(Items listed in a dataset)
_ _ _ _
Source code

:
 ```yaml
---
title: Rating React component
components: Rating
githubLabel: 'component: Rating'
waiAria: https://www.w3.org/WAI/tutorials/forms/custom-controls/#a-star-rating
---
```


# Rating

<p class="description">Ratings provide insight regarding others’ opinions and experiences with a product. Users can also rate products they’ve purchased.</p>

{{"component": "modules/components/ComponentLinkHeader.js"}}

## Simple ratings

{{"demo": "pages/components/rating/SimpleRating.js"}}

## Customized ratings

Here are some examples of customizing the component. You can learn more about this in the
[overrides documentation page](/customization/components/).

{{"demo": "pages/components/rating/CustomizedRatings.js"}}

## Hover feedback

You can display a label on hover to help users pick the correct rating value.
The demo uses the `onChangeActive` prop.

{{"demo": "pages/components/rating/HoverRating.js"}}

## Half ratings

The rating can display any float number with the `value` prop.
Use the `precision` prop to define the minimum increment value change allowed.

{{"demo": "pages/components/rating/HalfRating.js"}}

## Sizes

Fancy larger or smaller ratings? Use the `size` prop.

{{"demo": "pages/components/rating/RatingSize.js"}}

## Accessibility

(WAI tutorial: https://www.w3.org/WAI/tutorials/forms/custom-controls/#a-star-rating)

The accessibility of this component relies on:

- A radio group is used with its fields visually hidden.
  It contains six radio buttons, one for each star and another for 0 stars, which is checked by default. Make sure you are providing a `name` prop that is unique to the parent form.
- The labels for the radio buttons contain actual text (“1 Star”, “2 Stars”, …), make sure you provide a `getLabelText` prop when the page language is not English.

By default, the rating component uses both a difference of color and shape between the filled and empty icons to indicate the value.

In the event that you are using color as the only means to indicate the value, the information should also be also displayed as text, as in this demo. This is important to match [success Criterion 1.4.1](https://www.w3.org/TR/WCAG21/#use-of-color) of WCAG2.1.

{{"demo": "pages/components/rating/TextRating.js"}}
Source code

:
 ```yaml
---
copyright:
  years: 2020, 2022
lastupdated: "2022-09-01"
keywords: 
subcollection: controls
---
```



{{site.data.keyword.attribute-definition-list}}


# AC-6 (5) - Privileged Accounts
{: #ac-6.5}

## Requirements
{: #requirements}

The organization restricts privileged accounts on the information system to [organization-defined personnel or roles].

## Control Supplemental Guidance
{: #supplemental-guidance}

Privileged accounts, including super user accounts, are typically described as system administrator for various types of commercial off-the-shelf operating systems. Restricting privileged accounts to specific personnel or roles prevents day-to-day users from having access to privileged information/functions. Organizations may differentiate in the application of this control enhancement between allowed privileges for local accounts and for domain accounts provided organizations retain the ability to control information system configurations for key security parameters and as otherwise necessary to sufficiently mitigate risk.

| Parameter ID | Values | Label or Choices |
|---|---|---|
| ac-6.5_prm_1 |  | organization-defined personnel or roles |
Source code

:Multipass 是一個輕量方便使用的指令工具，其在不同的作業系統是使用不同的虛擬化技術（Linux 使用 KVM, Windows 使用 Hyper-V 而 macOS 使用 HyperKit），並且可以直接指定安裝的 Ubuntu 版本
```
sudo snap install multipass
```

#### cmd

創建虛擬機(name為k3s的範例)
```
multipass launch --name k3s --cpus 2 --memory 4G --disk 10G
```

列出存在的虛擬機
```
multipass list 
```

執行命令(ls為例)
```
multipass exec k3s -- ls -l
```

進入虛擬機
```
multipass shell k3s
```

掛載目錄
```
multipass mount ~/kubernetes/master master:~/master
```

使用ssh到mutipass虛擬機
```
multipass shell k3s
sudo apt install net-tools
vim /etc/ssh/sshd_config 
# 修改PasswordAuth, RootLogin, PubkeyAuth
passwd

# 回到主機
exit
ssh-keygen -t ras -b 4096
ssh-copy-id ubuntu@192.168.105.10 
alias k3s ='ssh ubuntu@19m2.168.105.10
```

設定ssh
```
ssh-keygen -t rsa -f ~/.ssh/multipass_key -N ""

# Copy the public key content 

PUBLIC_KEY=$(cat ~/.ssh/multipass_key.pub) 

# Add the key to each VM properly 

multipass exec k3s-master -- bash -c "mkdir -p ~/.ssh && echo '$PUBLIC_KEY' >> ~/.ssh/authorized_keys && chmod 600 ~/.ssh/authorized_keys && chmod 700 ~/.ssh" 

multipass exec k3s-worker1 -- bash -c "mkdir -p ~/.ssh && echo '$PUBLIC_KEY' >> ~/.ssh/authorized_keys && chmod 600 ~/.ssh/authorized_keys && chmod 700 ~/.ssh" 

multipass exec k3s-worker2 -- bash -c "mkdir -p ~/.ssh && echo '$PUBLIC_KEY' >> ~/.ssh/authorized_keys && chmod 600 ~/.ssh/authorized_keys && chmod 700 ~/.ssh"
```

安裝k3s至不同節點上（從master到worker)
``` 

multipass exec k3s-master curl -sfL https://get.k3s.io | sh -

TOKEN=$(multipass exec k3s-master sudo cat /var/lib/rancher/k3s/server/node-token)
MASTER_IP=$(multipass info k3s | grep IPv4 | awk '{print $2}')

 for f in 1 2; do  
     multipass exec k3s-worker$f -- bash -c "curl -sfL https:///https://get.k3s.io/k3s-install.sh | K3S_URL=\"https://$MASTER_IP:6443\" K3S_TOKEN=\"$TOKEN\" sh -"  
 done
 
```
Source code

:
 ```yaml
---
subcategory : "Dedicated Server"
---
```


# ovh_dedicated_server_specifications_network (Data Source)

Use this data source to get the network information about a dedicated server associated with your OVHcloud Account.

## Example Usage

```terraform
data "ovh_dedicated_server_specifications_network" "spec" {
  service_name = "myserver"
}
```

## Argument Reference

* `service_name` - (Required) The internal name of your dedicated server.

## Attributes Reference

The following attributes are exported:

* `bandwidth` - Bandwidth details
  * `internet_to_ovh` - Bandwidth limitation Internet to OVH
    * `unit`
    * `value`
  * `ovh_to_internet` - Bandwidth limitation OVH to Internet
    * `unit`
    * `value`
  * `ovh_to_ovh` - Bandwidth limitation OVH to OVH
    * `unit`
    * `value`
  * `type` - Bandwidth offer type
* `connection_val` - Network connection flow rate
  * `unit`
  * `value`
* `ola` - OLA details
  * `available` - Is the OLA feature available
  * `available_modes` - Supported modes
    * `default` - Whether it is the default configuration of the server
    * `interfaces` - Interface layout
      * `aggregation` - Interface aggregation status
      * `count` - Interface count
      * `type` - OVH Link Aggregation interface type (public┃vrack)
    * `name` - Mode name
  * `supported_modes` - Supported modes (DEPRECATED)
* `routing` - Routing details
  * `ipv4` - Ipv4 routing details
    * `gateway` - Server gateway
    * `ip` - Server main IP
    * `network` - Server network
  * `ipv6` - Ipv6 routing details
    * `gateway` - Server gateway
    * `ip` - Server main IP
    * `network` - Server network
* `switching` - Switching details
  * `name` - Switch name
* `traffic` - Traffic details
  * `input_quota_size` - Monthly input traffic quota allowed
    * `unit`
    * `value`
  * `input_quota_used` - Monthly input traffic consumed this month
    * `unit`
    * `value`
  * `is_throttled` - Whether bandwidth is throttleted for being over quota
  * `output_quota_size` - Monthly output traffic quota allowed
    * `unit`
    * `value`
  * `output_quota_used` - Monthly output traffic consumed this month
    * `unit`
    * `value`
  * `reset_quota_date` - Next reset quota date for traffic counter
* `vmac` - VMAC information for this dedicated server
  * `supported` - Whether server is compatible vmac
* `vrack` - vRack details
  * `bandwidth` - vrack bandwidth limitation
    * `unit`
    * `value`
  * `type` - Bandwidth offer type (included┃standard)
_ _ _ _
Find each line of the data above that holds the word "rate", then copy it.

* [Exercise answer]:
<p class="description">Ratings provide insight regarding others’ opinions and experiences with a product. Users can also rate products they’ve purchased.</p>
* `connection_val` - Network connection flow rate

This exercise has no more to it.